Kohlrabi is ugly pretty. And it’s also my current veggie crush. Kohlrabi!
These sturdy, round vegetables are grooved and cratered. Close up they look like planets with staunch landscapes and uninhabitable weather.
Yep…kohlrabi is ugly pretty but not pretty ugly. Fortunately this veggie’s flavor is more embracing than its appearance. Kohlrabi is seriously crunchy and surprisingly refreshing with a subtle vegetal taste and a slight nuttiness in the background. It can be steamed, roasted, pureed for soup or made into fritters.
I like kohlrabi sliced thinly and served raw with different toppings. It’s a light, bright, super crisp alternative to crackers or bread. Gluten free crunch…boom.
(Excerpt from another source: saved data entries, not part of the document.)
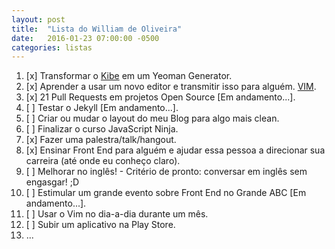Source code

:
 ```yaml
---
layout: post
title:  "Lista do William de Oliveira"
date:   2016-01-23 07:00:00 -0500
categories: listas
---
```


1. [x] Transformar o [Kibe](https://github.com/woliveiras/kibe) em um Yeoman Generator.
1. [x] Aprender a usar um novo editor e transmitir isso para alguém. [VIM](https://github.com/woliveiras/vim-noobs).
1. [x] 21 Pull Requests em projetos Open Source [Em andamento...].
1. [ ] Testar o Jekyll  [Em andamento...].
1. [ ] Criar ou mudar o layout do meu Blog para algo mais clean.
1. [ ] Finalizar o curso JavaScript Ninja.
1. [x] Fazer uma palestra/talk/hangout.
1. [x] Ensinar Front End para alguém e ajudar essa pessoa a direcionar sua carreira (até onde eu conheço claro).
1. [ ] Melhorar no inglês! - Critério de pronto: conversar em inglês sem engasgar! ;D
1. [ ] Estimular um grande evento sobre Front End no Grande ABC [Em andamento...].
1. [ ] Usar o Vim no dia-a-dia durante um mês.
1. [ ] Subir um aplicativo na Play Store.
1. ...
Here’s how to prep kohlrabi: peel.
Slice in half. Lay the halves on a cutting board, flat sides down.
Slice each half thinly.
Layer your pale, half-moon slices with fresh basil, shaved parmesan and a drizzle of fancy balsamic. Say hello to a crunchy, herbaceous, creamy, sweet bite. Good way to start a party night. Right?
And for the meat-lovin’ fleet in the house we have kohlrabi, fresh basil, oven-roasted tomatoes and garlic…crowned with a crispy hunk of bacon. This is a breadless, herb-layered, slider-sized version of the BLT.
It’s the KBTGB.
These Raw Kohlrabi Appetizers are so simple and open to interpretation that I’m going to leave the directions at that. Follow the photos above for prepping your new, veggie friend and layer away with toppings of your choice. Fresh herbs, cheese, thin layers of other veggies. Layer away!
Here’s a link to my recipe for oven-roasted tomatoes. I added six roughly crushed cloves of garlic to my oven-roasted tomatoes recipe for the KBTGB appetizer.
Let’s get this oinking party started!